# -*- coding: utf-8 -*-
# FIXME docs
"""
.. wikisection:: overview
:title: (4) Handling Kmers
The :mod:`biseqt.kmers` module provides tools for k-mer analysis. Kmers are
represented as integer (and hence a maximum word length is imposed by
integer size of the machine).
>>> from biseqt.sequence import Alphabet, Sequence
>>> from biseqt.kmers import as_kmer_seq, KmerIndex
>>> A = Alphabet('ACGT')
>>> S = A.parse('AAACGCGT')
>>> wordlen = 3
>>> as_kmer_seq(S, wordlen)
[0, 1, 6, 25, 38, 27]
>>> kmer_index = KmerIndex(path=':memory:', alphabet=A, wordlen=wordlen)
>>> kmer_index.index_kmers(S)
1 # the internal 'id' assigned to sequence S
>>> kmer_index.kmers()
[0, 1, 6, 25, 27, 38]
>>> kmer_index.hits(27)
[(1, 5)] # (seqid, position)
.. wikisection:: dev
:title: Insert-or-Append Queries
It may be useful to perform an SQL query which either inserts a new record
or appends the given value to some column in case of conflict.

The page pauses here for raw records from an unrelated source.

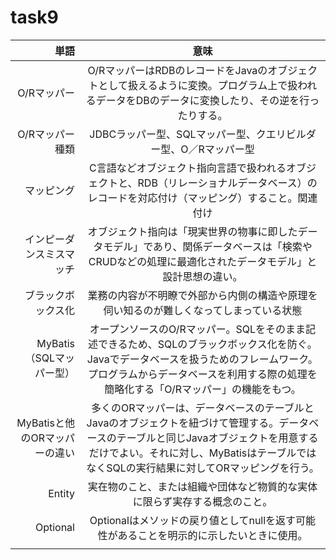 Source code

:# task9

|単語|意味 | 
|---:| :---: |
|O/Rマッパー|O/RマッパーはRDBのレコードをJavaのオブジェクトとして扱えるように変換。プログラム上で扱われるデータをDBのデータに変換したり、その逆を行ったりする。|
|O/Rマッパー種類|JDBCラッパー型、SQLマッパー型、クエリビルダー型、O／Rマッパー型|
|マッピング|C言語などオブジェクト指向言語で扱われるオブジェクトと、RDB（リレーショナルデータベース）のレコードを対応付け（マッピング）すること。関連付け|
|インピーダンスミスマッチ|オブジェクト指向は「現実世界の物事に即したデータモデル」であり、関係データベースは「検索やCRUDなどの処理に最適化されたデータモデル」と設計思想の違い。|
|ブラックボックス化|業務の内容が不明瞭で外部から内側の構造や原理を伺い知るのが難しくなってしまっている状態|
|MyBatis（SQLマッパー型）|オープンソースのO/Rマッパー。SQLをそのまま記述できるため、SQLのブラックボックス化を防ぐ。Javaでデータベースを扱うためのフレームワーク。プログラムからデータベースを利用する際の処理を簡略化する「O/Rマッパー」の機能をもつ。|
|MyBatisと他のORマッパーの違い|多くのORマッパーは、データベースのテーブルとJavaのオブジェクトを紐づけて管理する。データベースのテーブルと同じJavaオブジェクトを用意するだけでよい。それに対し、MyBatisはテーブルではなくSQLの実行結果に対してORマッピングを行う。|
|Entity|実在物のこと、または組織や団体など物質的な実体に限らず実存する概念のこと。|
|Optional|Optionalはメソッドの戻り値としてnullを返す可能性があることを明示的に示したいときに使用。|
|||
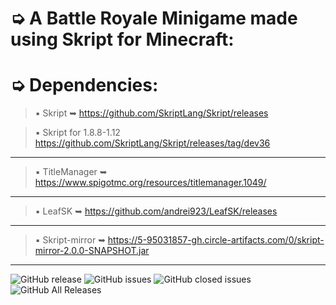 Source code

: # ➭ A Battle Royale Minigame made using Skript for Minecraft:

# ➭ Dependencies:
> ▪ Skript ➥ https://github.com/SkriptLang/Skript/releases

> ▪ Skript for 1.8.8-1.12 https://github.com/SkriptLang/Skript/releases/tag/dev36
***
> ▪ TitleManager ➥ https://www.spigotmc.org/resources/titlemanager.1049/
***
> ▪ LeafSK ➥ https://github.com/andrei923/LeafSK/releases
***
> ▪ Skript-mirror ➥ https://5-95031857-gh.circle-artifacts.com/0/skript-mirror-2.0.0-SNAPSHOT.jar
***

![GitHub release](https://img.shields.io/github/release/andrei923/LeafBattleRoyale.svg?style=for-the-badge)
![GitHub issues](https://img.shields.io/github/issues-raw/andrei923/LeafBattleRoyale.svg?style=for-the-badge)
![GitHub closed issues](https://img.shields.io/github/issues-closed-raw/andrei923/LeafBattleRoyale.svg?style=for-the-badge)
![GitHub All Releases](https://img.shields.io/github/downloads/andrei923/LeafBattleRoyale/total.svg?style=for-the-badge)
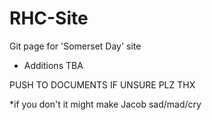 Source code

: # RHC-Site
Git page for 'Somerset Day' site

- Additions TBA

PUSH TO DOCUMENTS IF UNSURE PLZ THX

*if you don't it might make Jacob sad/mad/cry
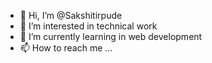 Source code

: - 👋 Hi, I’m @Sakshitirpude
- 👀 I’m interested in technical work
- 🌱 I’m currently learning in web development 
- 📫 How to reach me ...

<!---
Sakshitirpude/Sakshitirpude is a ✨ special ✨ repository because its `README.md` (this file) appears on your GitHub profile.
You can click the Preview link to take a look at your changes.
--->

This is
achived by using one of SQLite's conflict resolution mechanisms_ ``ON
CONFLICT REPLACE`` or in short ``OR REPLACE``. For instance, consider a
table::
id | field
1 | foo
where we wish ``INSERT INTO ... (id, field) VALUES (2, 'bar')`` to give::
id | field
1 | foo
2 | bar
and ``INSERT INTO ... (id, field) VALUES (1, 'bar')`` to give::
id | field
1 | foo,bar
This can be implemented by using the following query format:
.. code-block:: sql
INSERT INTO ... (id, field) VALUES
SELECT ?, IFNULL(SELECT field FROM ... WHERE id = ?, "") || ?
invoked like this:
.. code-block:: python
id, field = ...
conn = apsw.Connection('example.db')
conn.cursor().execute(query, (id, id, ',' + field))
Note that this pattern only works if the ``id`` column has a unique
constraint on it. Otherwise, no conflict will arise to be resolved and new
values will appear in new records instead of being appended to old ones.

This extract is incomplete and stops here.